■ **YOUR GOAL**
Among the records that follow, count the lines where "apos" appears, and state the count by itself.

Start of RECORDS PROVIDED

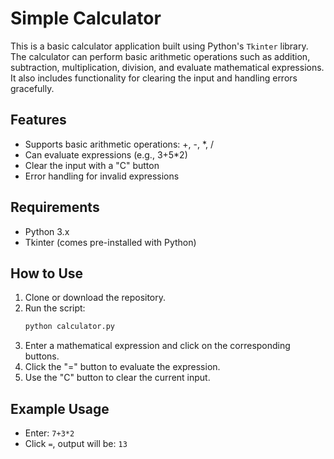 
# Simple Calculator

This is a basic calculator application built using Python's `Tkinter` library. The calculator can perform basic arithmetic operations such as addition, subtraction, multiplication, division, and evaluate mathematical expressions. It also includes functionality for clearing the input and handling errors gracefully.

## Features

- Supports basic arithmetic operations: +, -, *, /
- Can evaluate expressions (e.g., 3+5*2)
- Clear the input with a "C" button
- Error handling for invalid expressions

## Requirements

- Python 3.x
- Tkinter (comes pre-installed with Python)

## How to Use

1. Clone or download the repository.
2. Run the script:
   ```bash
   python calculator.py
   ```
3. Enter a mathematical expression and click on the corresponding buttons.
4. Click the "=" button to evaluate the expression.
5. Use the "C" button to clear the current input.

## Example Usage

- Enter: `7+3*2`
- Click `=`, output will be: `13`


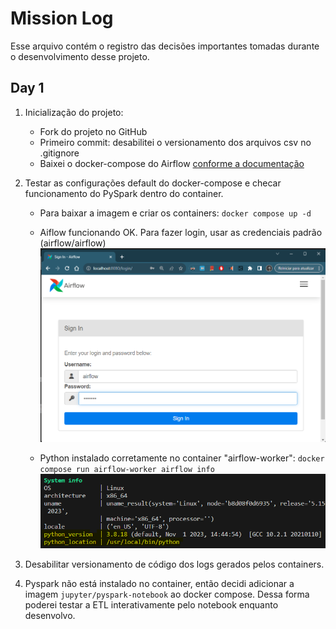 # Mission Log

Esse arquivo contém o registro das decisões importantes tomadas durante o desenvolvimento desse projeto.

## Day 1

1. Inicialização do projeto:
    - Fork do projeto no GitHub
    - Primeiro commit: desabilitei o versionamento dos arquivos csv no .gitignore
    - Baixei o docker-compose do Airflow [conforme a documentação](https://airflow.apache.org/docs/apache-airflow/stable/howto/docker-compose/index.html#fetching-docker-compose-yaml)

2. Testar as configurações default do docker-compose e checar funcionamento do PySpark dentro do container.
    - Para baixar a imagem e criar os containers: `docker compose up -d`

    - Aiflow funcionando OK. Para fazer login, usar as credenciais padrão (airflow/airflow)
    ![Alt text](assets/img/image.png)

    - Python instalado corretamente no container "airflow-worker":
        ```docker compose run airflow-worker airflow info```
    ![Alt text](assets/img/image-1.png)

3. Desabilitar versionamento de código dos logs gerados pelos containers.

4. Pyspark não está instalado no container, então decidi adicionar a imagem `jupyter/pyspark-notebook` ao docker compose. Dessa forma poderei testar a ETL interativamente pelo notebook enquanto desenvolvo.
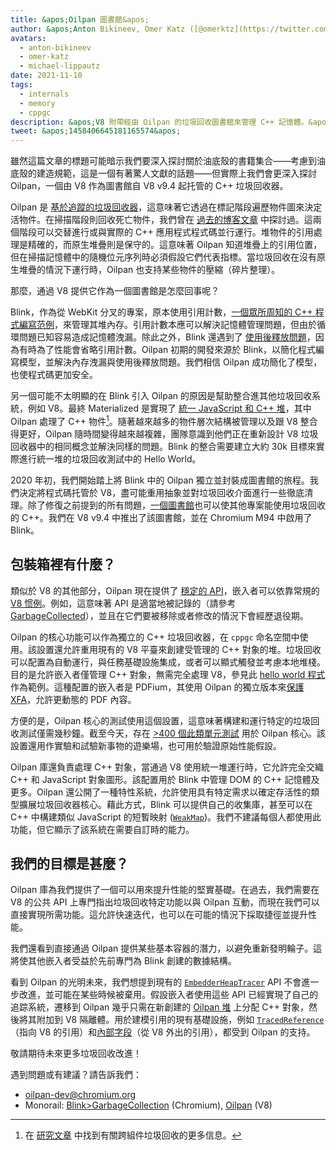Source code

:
 ```yaml
---
title: &apos;Oilpan 圖書館&apos;
author: &apos;Anton Bikineev, Omer Katz ([@omerktz](https://twitter.com/omerktz)), 和 Michael Lippautz ([@mlippautz](https://twitter.com/mlippautz)), 高效能與有效的檔案搬運者&apos;
avatars:
  - anton-bikineev
  - omer-katz
  - michael-lippautz
date: 2021-11-10
tags:
  - internals
  - memory
  - cppgc
description: &apos;V8 附帶經由 Oilpan 的垃圾回收圖書館來管理 C++ 記憶體。&apos;
tweet: &apos;1458406645181165574&apos;
---
```


雖然這篇文章的標題可能暗示我們要深入探討關於油底殼的書籍集合——考慮到油底殼的建造規範，這是一個有著驚人文獻的話題——但實際上我們會更深入探討 Oilpan，一個由 V8 作為圖書館自 V8 v9.4 起托管的 C++ 垃圾回收器。

<!--truncate-->
Oilpan 是 [基於追蹤的垃圾回收器](https://en.wikipedia.org/wiki/Tracing_garbage_collection)，這意味著它透過在標記階段遍歷物件圖來決定活物件。在掃描階段則回收死亡物件，我們曾在 [過去的博客文章](https://v8.dev/blog/high-performance-cpp-gc) 中探討過。這兩個階段可以交替進行或與實際的 C++ 應用程式程式碼並行運行。堆物件的引用處理是精確的，而原生堆疊則是保守的。這意味著 Oilpan 知道堆疊上的引用位置，但在掃描記憶體中的隨機位元序列時必須假設它們代表指標。當垃圾回收在沒有原生堆疊的情況下運行時，Oilpan 也支持某些物件的壓縮（碎片整理）。

那麼，通過 V8 提供它作為一個圖書館是怎麼回事呢？

Blink，作為從 WebKit 分叉的專案，原本使用引用計數，[一個眾所周知的 C++ 程式編寫范例](https://en.cppreference.com/w/cpp/memory/shared_ptr)，來管理其堆內存。引用計數本應可以解決記憶體管理問題，但由於循環問題已知容易造成記憶體洩漏。除此之外，Blink 還遇到了 [使用後釋放問題](https://en.wikipedia.org/wiki/Dangling_pointer)，因為有時為了性能會省略引用計數。Oilpan 初期的開發來源於 Blink，以簡化程式編寫模型，並解決內存洩漏與使用後釋放問題。我們相信 Oilpan 成功簡化了模型，也使程式碼更加安全。

另一個可能不太明顯的在 Blink 引入 Oilpan 的原因是幫助整合進其他垃圾回收系統，例如 V8。最終 Materialized 是實現了 [統一 JavaScript 和 C++ 堆](https://v8.dev/blog/tracing-js-dom)，其中 Oilpan 處理了 C++ 物件[^1]。隨著越來越多的物件層次結構被管理以及跟 V8 整合得更好，Oilpan 隨時間變得越來越複雜，團隊意識到他們正在重新設計 V8 垃圾回收器中的相同概念並解決同樣的問題。Blink 的整合需要建立大約 30k 目標來實際進行統一堆的垃圾回收測試中的 Hello World。

2020 年初，我們開始踏上將 Blink 中的 Oilpan 獨立並封裝成圖書館的旅程。我們決定將程式碼托管於 V8，盡可能重用抽象並對垃圾回收介面進行一些徹底清理。除了修復之前提到的所有問題，[一個圖書館](https://docs.google.com/document/d/1ylZ25WF82emOwmi_Pg-uU6BI1A-mIbX_MG9V87OFRD8/)也可以使其他專案能使用垃圾回收的 C++。我們在 V8 v9.4 中推出了該圖書館，並在 Chromium M94 中啟用了 Blink。

## 包裝箱裡有什麼？

類似於 V8 的其他部分，Oilpan 現在提供了 [穩定的 API](https://chromium.googlesource.com/v8/v8.git/+/HEAD/include/cppgc/)，嵌入者可以依靠常規的 [V8 惯例](https://v8.dev/docs/api)。例如，這意味著 API 是適當地被記錄的（請參考 [GarbageCollected](https://chromium.googlesource.com/v8/v8.git/+/main/include/cppgc/garbage-collected.h#17)），並且在它們要被移除或者修改的情況下會經歷退役期。

Oilpan 的核心功能可以作為獨立的 C++ 垃圾回收器，在 `cppgc` 命名空間中使用。該設置還允許重用現有的 V8 平臺來創建受管理的 C++ 對象的堆。垃圾回收可以配置為自動運行，與任務基礎設施集成，或者可以顯式觸發並考慮本地堆棧。目的是允許嵌入者僅管理 C++ 對象，無需完全處理 V8，參見此 [hello world 程式](https://chromium.googlesource.com/v8/v8.git/+/main/samples/cppgc/hello-world.cc) 作為範例。這種配置的嵌入者是 PDFium，其使用 Oilpan 的獨立版本來[保護 XFA](https://groups.google.com/a/chromium.org/g/chromium-dev/c/RAqBXZWsADo/m/9NH0uGqCAAAJ?utm_medium=email&utm_source=footer)，允許更動態的 PDF 內容。

方便的是，Oilpan 核心的測試使用這個設置，這意味著構建和運行特定的垃圾回收測試僅需幾秒鐘。截至今天，存在 [>400 個此類單元測試](https://source.chromium.org/chromium/chromium/src/+/main:v8/test/unittests/heap/cppgc/) 用於 Oilpan 核心。該設置還用作實驗和試驗新事物的遊樂場，也可用於驗證原始性能假設。

Oilpan 庫還負責處理 C++ 對象，當通過 V8 使用統一堆運行時，它允許完全交織 C++ 和 JavaScript 對象圖形。該配置用於 Blink 中管理 DOM 的 C++ 記憶體及更多。Oilpan 還公開了一種特性系統，允許使用具有特定需求以確定存活性的類型擴展垃圾回收器核心。藉此方式，Blink 可以提供自己的收集庫，甚至可以在 C++ 中構建類似 JavaScript 的短暫映射 ([`WeakMap`](https://developer.mozilla.org/en-US/docs/Web/JavaScript/Reference/Global_Objects/WeakMap))。我們不建議每個人都使用此功能，但它顯示了該系統在需要自訂時的能力。

## 我們的目標是甚麼？

Oilpan 庫為我們提供了一個可以用來提升性能的堅實基礎。在過去，我們需要在 V8 的公共 API 上專門指出垃圾回收特定功能以與 Oilpan 互動，而現在我們可以直接實現所需功能。這允許快速迭代，也可以在可能的情況下採取捷徑並提升性能。

我們還看到直接通過 Oilpan 提供某些基本容器的潛力，以避免重新發明輪子。這將使其他嵌入者受益於先前專門為 Blink 創建的數據結構。

看到 Oilpan 的光明未來，我們想提到現有的 [`EmbedderHeapTracer`](https://source.chromium.org/chromium/chromium/src/+/main:v8/include/v8-embedder-heap.h;l=75) API 不會進一步改進，並可能在某些時候被棄用。假設嵌入者使用這些 API 已經實現了自己的追踪系統，遷移到 Oilpan 幾乎只需在新創建的 [Oilpan 堆](https://source.chromium.org/chromium/chromium/src/+/main:v8/include/v8-cppgc.h;l=91) 上分配 C++ 對象，然後將其附加到 V8 隔離體。用於建模引用的現有基礎設施，例如 [`TracedReference`](https://source.chromium.org/chromium/chromium/src/+/main:v8/include/v8-traced-handle.h;l=334)（指向 V8 的引用）和[內部字段](https://source.chromium.org/chromium/chromium/src/+/main:v8/include/v8-object.h;l=502)（從 V8 外出的引用），都受到 Oilpan 的支持。

敬請期待未來更多垃圾回收改進！

遇到問題或有建議？請告訴我們：

- [oilpan-dev@chromium.org](mailto:oilpan-dev@chromium.org)
- Monorail: [Blink>GarbageCollection](https://bugs.chromium.org/p/chromium/issues/entry?template=Defect+report+from+user&components=Blink%3EGarbageCollection) (Chromium), [Oilpan](https://bugs.chromium.org/p/v8/issues/entry?template=Defect+report+from+user&components=Oilpan) (V8)

[^1]: 在 [研究文章](https://research.google/pubs/pub48052/) 中找到有關跨組件垃圾回收的更多信息。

End of RECORDS PROVIDED

■ **YOUR SOLUTION**
4